* TASK *
Search the material for the word "will" and copy each line that holds it.

◆ ◆ ◆

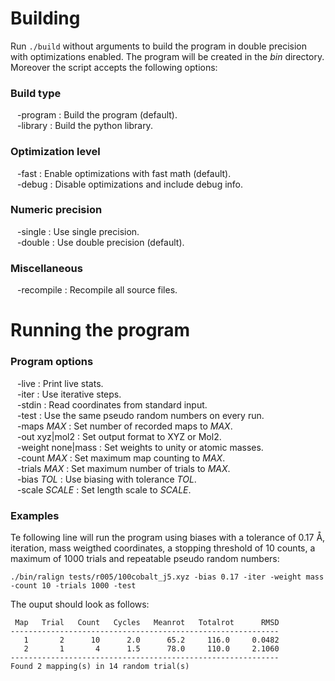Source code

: Building
========

Run `./build` without arguments to build the program in double precision
with optimizations enabled. The program will be created in the *bin*
directory. Moreover the script accepts the following options:

### Build type

&ensp; -program : Build the program (default).  
&ensp; -library : Build the python library.  

### Optimization level

&ensp; -fast : Enable optimizations with fast math (default).  
&ensp; -debug : Disable optimizations and include debug info.  

### Numeric precision

&ensp; -single : Use single precision.  
&ensp; -double : Use double precision (default).  

### Miscellaneous

&ensp; -recompile : Recompile all source files.  

Running the program
===================

### Program options

&ensp; -live : Print live stats.  
&ensp; -iter : Use iterative steps.  
&ensp; -stdin : Read coordinates from standard input.  
&ensp; -test : Use the same pseudo random numbers on every run.  
&ensp; -maps *MAX* : Set number of recorded maps to *MAX*.  
&ensp; -out xyz|mol2 : Set output format to XYZ or Mol2.  
&ensp; -weight none|mass : Set weights to unity or atomic masses.  
&ensp; -count *MAX* : Set maximum map counting to *MAX*.  
&ensp; -trials *MAX* : Set maximum number of trials to *MAX*.  
&ensp; -bias *TOL* : Use biasing with tolerance *TOL*.  
&ensp; -scale *SCALE* : Set length scale to *SCALE*.  
 
### Examples

Te following line will run the program using biases with a tolerance of 0.17 Å, iteration, mass weigthed coordinates, a stopping threshold of 10 counts, a maximum of 1000 trials and repeatable pseudo random numbers:

    ./bin/ralign tests/r005/100cobalt_j5.xyz -bias 0.17 -iter -weight mass -count 10 -trials 1000 -test
    
The ouput should look as follows:

     Map   Trial   Count   Cycles   Meanrot   Totalrot      RMSD
    ------------------------------------------------------------
       1       2      10      2.0      65.2     116.0     0.0482
       2       1       4      1.5      78.0     110.0     2.1060
    ------------------------------------------------------------
    Found 2 mapping(s) in 14 random trial(s)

◆ ◆ ◆

* RESULT OF THE EXERCISE *
with optimizations enabled. The program will be created in the *bin*
Te following line will run the program using biases with a tolerance of 0.17 Å, iteration, mass weigthed coordinates, a stopping threshold of 10 counts, a maximum of 1000 trials and repeatable pseudo random numbers:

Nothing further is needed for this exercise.